Sue the Sacklers is not a new Adam Sandler movie. Over a dozen states have already filed new lawsuits personally against the Sackler family members.  Some 500 cities, counties and Native American tribes also have already done so. Forbes magazine estimates the Sackler’s wealth at about $13 billion. Purdue Pharma has long been a company closely held by the Sackler family, and they have been intimately involved in much of the major decisions in issue in opioid litigation.  Damning emails and memos about their personal role in aggressive marketing techniques accent their involvement, but that is a different story to tell.

News reports indicate that state officials seek $4.5 billion from the Sacklers. And as our introduction stated, the New York Attorney is pretty darn serious, tracking down a $1 billion transfer (which would seem to raise an eyebrow for sure). The Pennsylvania Attorney has stated "I think they are a group of sanctimonious billionaires who lied and cheated so they could make a handsome profit," he said. "I truly believe that they have blood on their hands."

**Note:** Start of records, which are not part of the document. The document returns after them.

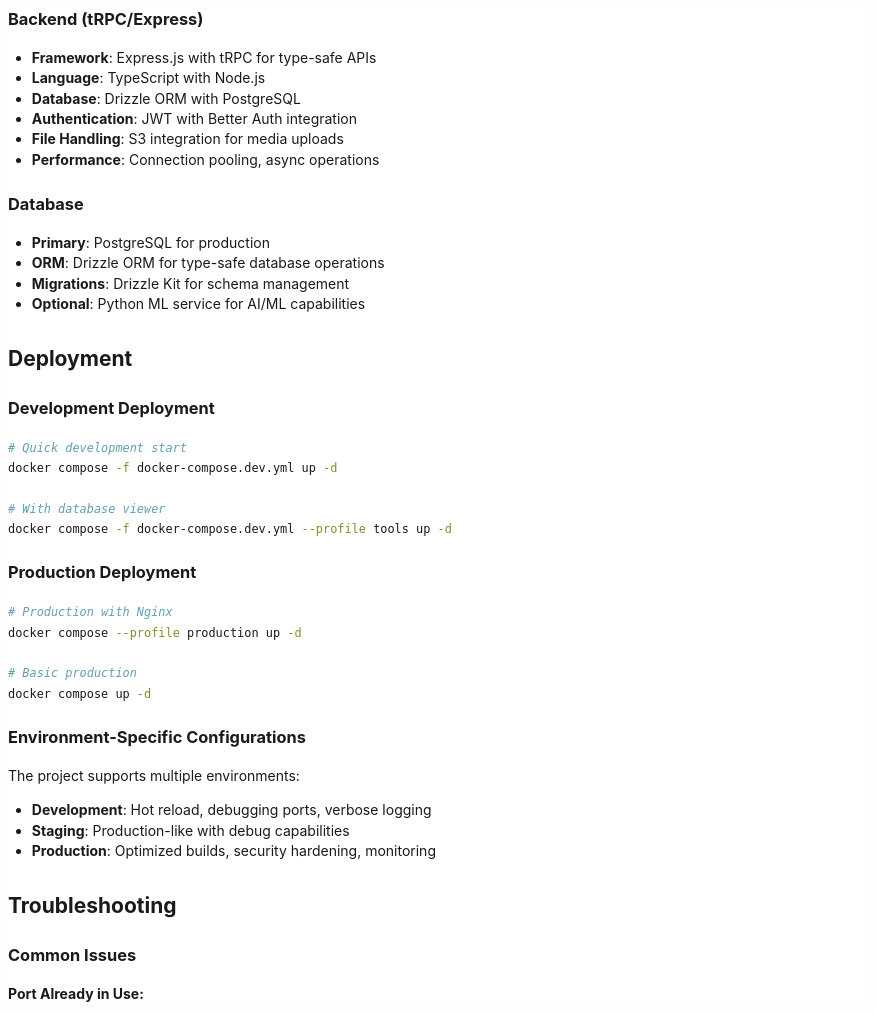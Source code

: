 ### Backend (tRPC/Express)

- **Framework**: Express.js with tRPC for type-safe APIs
- **Language**: TypeScript with Node.js
- **Database**: Drizzle ORM with PostgreSQL
- **Authentication**: JWT with Better Auth integration
- **File Handling**: S3 integration for media uploads
- **Performance**: Connection pooling, async operations

### Database

- **Primary**: PostgreSQL for production
- **ORM**: Drizzle ORM for type-safe database operations
- **Migrations**: Drizzle Kit for schema management
- **Optional**: Python ML service for AI/ML capabilities

## Deployment

### Development Deployment

```bash
# Quick development start
docker compose -f docker-compose.dev.yml up -d

# With database viewer
docker compose -f docker-compose.dev.yml --profile tools up -d
```

### Production Deployment

```bash
# Production with Nginx
docker compose --profile production up -d

# Basic production
docker compose up -d
```

### Environment-Specific Configurations

The project supports multiple environments:

- **Development**: Hot reload, debugging ports, verbose logging
- **Staging**: Production-like with debug capabilities
- **Production**: Optimized builds, security hardening, monitoring

## Troubleshooting

### Common Issues

**Port Already in Use:**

Does not seem like a quick and copacetic settlement with the family will occur soon.


On Sunday, September 15, 2019, Purdue Pharma filed for Chapter 11 bankruptcy, leaving final settlement approvals and fund distributions up to the bankruptcy court and a panel of trustees. A Chapter 11 bankruptcy usually means a reorganization to keep the business ongoing so creditors can be paid off over time. This is a more unique situation. Here, the plan is to cede control, use new profits to pay for drug treatment, and allow the Sacklers to just walk away from their business. So, the inability to reach a universal settlement will create one of the most complicated bankruptcy cases in the nation's history. Everyone suing Purdue will have to fight over their share of the assets in bankruptcy court.

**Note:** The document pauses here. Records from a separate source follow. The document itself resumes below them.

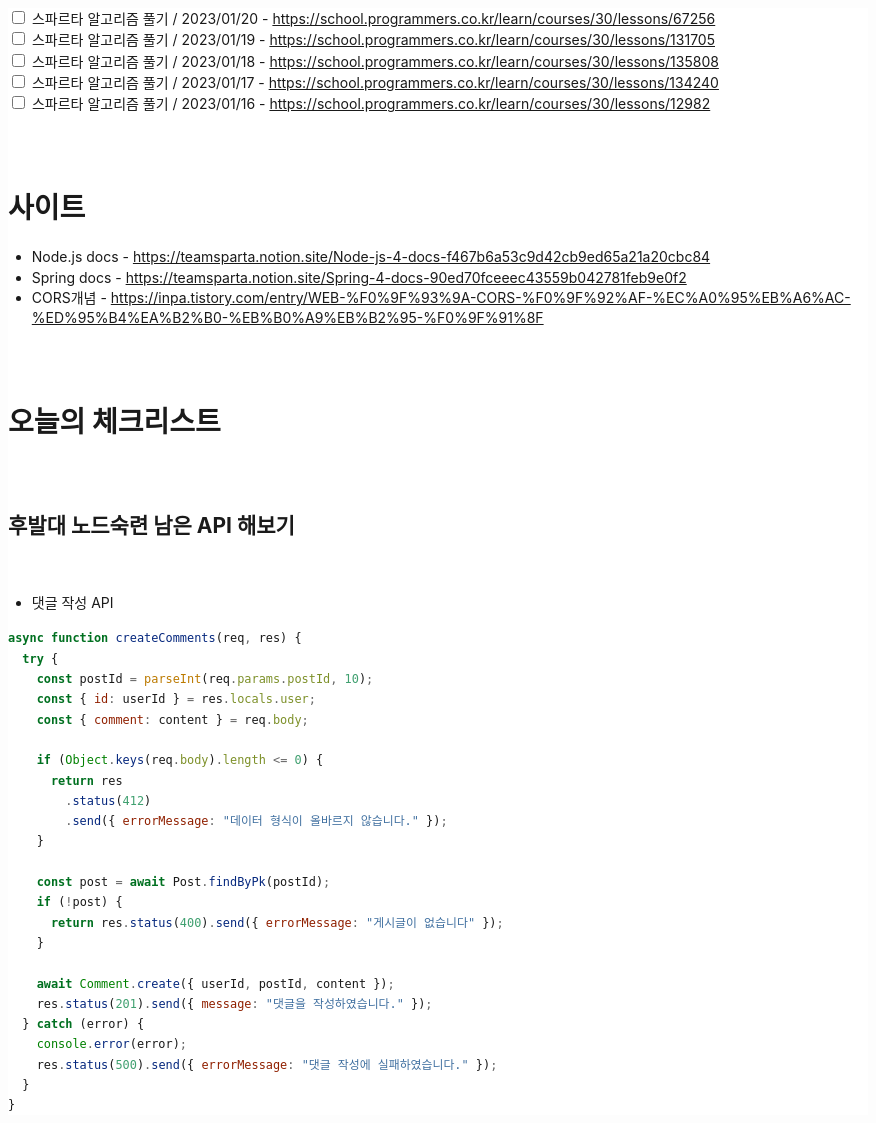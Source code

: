 <input type="checkbox" > 스파르타 알고리즘 풀기 / 2023/01/20 - https://school.programmers.co.kr/learn/courses/30/lessons/67256 <br>
<input type="checkbox" > 스파르타 알고리즘 풀기 / 2023/01/19 - https://school.programmers.co.kr/learn/courses/30/lessons/131705 <br>
<input type="checkbox" > 스파르타 알고리즘 풀기 / 2023/01/18 - https://school.programmers.co.kr/learn/courses/30/lessons/135808 <br>
<input type="checkbox" > 스파르타 알고리즘 풀기 / 2023/01/17 - https://school.programmers.co.kr/learn/courses/30/lessons/134240 <br>
<input type="checkbox" > 스파르타 알고리즘 풀기 / 2023/01/16 - https://school.programmers.co.kr/learn/courses/30/lessons/12982 <br>

<br>

# 사이트

- Node.js docs - https://teamsparta.notion.site/Node-js-4-docs-f467b6a53c9d42cb9ed65a21a20cbc84
- Spring docs - https://teamsparta.notion.site/Spring-4-docs-90ed70fceeec43559b042781feb9e0f2
- CORS개념 - https://inpa.tistory.com/entry/WEB-%F0%9F%93%9A-CORS-%F0%9F%92%AF-%EC%A0%95%EB%A6%AC-%ED%95%B4%EA%B2%B0-%EB%B0%A9%EB%B2%95-%F0%9F%91%8F

<br>

# 오늘의 체크리스트

<br>

## 후발대 노드숙련 남은 API 해보기

<br>

- 댓글 작성 API

```javascript
async function createComments(req, res) {
  try {
    const postId = parseInt(req.params.postId, 10);
    const { id: userId } = res.locals.user;
    const { comment: content } = req.body;

    if (Object.keys(req.body).length <= 0) {
      return res
        .status(412)
        .send({ errorMessage: "데이터 형식이 올바르지 않습니다." });
    }

    const post = await Post.findByPk(postId);
    if (!post) {
      return res.status(400).send({ errorMessage: "게시글이 없습니다" });
    }

    await Comment.create({ userId, postId, content });
    res.status(201).send({ message: "댓글을 작성하였습니다." });
  } catch (error) {
    console.error(error);
    res.status(500).send({ errorMessage: "댓글 작성에 실패하였습니다." });
  }
}
```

However, this does not affect the other corporate defendants, or the Sacklers’ personally. So, the Ohio National Prescription Opiate Litigation will proceed to trial in October … but …

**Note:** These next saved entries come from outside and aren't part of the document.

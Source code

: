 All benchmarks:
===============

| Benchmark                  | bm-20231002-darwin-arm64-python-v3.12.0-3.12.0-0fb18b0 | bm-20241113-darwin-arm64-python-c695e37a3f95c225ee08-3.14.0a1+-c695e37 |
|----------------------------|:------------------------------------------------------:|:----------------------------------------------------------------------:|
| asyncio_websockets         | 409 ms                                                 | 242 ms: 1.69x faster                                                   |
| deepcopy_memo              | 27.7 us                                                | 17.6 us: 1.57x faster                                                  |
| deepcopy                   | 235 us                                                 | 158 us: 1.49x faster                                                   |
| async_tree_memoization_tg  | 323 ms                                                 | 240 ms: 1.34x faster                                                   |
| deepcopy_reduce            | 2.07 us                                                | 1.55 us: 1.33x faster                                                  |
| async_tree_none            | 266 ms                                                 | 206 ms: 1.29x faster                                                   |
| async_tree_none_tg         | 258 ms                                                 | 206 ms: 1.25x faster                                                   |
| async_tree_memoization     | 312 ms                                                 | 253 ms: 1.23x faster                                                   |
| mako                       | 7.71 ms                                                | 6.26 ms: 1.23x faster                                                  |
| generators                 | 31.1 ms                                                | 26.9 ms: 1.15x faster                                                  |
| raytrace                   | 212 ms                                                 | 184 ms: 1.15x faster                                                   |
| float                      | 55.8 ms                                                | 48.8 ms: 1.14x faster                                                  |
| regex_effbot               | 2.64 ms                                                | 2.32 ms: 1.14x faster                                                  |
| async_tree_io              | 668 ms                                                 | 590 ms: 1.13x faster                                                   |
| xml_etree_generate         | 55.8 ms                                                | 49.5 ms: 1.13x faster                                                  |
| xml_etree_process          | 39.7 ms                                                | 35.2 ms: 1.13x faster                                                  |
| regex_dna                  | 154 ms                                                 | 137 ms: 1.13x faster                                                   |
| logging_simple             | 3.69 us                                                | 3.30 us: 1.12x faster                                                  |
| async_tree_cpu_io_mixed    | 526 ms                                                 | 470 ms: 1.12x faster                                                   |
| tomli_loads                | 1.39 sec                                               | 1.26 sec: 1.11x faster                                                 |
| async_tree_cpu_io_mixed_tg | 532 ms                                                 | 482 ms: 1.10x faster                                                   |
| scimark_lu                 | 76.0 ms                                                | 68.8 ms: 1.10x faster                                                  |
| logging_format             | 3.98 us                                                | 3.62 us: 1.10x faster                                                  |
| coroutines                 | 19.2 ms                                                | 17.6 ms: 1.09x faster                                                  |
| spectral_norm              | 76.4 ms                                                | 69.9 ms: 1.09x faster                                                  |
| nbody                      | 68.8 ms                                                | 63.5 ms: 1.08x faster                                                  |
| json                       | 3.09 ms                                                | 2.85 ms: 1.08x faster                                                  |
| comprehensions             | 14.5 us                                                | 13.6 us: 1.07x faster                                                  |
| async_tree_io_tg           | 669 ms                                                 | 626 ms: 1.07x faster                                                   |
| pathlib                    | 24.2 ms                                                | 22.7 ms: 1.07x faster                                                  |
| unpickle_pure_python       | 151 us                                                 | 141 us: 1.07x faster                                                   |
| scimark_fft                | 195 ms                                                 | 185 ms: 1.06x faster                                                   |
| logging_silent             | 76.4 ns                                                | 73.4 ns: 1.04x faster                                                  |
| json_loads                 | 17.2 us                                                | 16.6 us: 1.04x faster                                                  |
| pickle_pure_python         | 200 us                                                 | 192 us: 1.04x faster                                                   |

On September 14, 2019, drug industry attorneys filed a motion seeking to disqualify U.S. District Judge Dan Polster. The reason --- the defendants claims that Polster has stated from the cases commencement he wanted all parties to settle so funds for drug treatment, overdose prevention, sourly needed in communities hardest hit by opioid epidemic, can be more immediately available. The drug industry claims that the court’s declared objective, reducing the Opioid, creates a reasonable question about the court’s impartiality. Additionally, Judge Posner has provided unprecedented media interviews and public appearances on the issues, raising a reasonable question about the court’ impartiality. Defense lawyers are certainly not happy their dismissal motions to conspiracy charges that companies worked together to protect against Drug Enforcement Administration enforcement, and another to dismiss the RICO claims, were denied.

The state attorney generals and other plaintiffs’ counsel consider the motion a ‘Hail Mary’ attempt to delay the October 2019 trial.


In a somewhat related controversy, ethics watchdogs raise concern that the Republican Attorney Generals Association, representing 24 GOP state attorneys general, received $385,000 from defendants and the pharmaceutical trade association PhRMA between Jan. 1, 2019 and June 30, 2019 alone. Walmart and PhRMA $130,000 each, Johnson & Johnson and CVS each donated $50,000, and Cardinal Health $25,000.

Democratic Attorney Generals Association AGA, representing 27 officials, received $365,000 from defendants and PhRMA during the same first half of 2019. The Dems received a bit less, Walmart - $125,000, Mallinckrodt Pharmaceuticals - $100,000, PhRMA and CVS - $50,000 each, Cardinal Health -$25,000, and Walgreens - $15,000

Drug industry donations to both groups have increased over 500 % in the last five years. Coincidence?

Generally, Republican Attorney Generals accept the settlement, while their Democratic counterparts do not.


Who knows? Mass tort litigation by definition is complicated. This case is certainly no exception.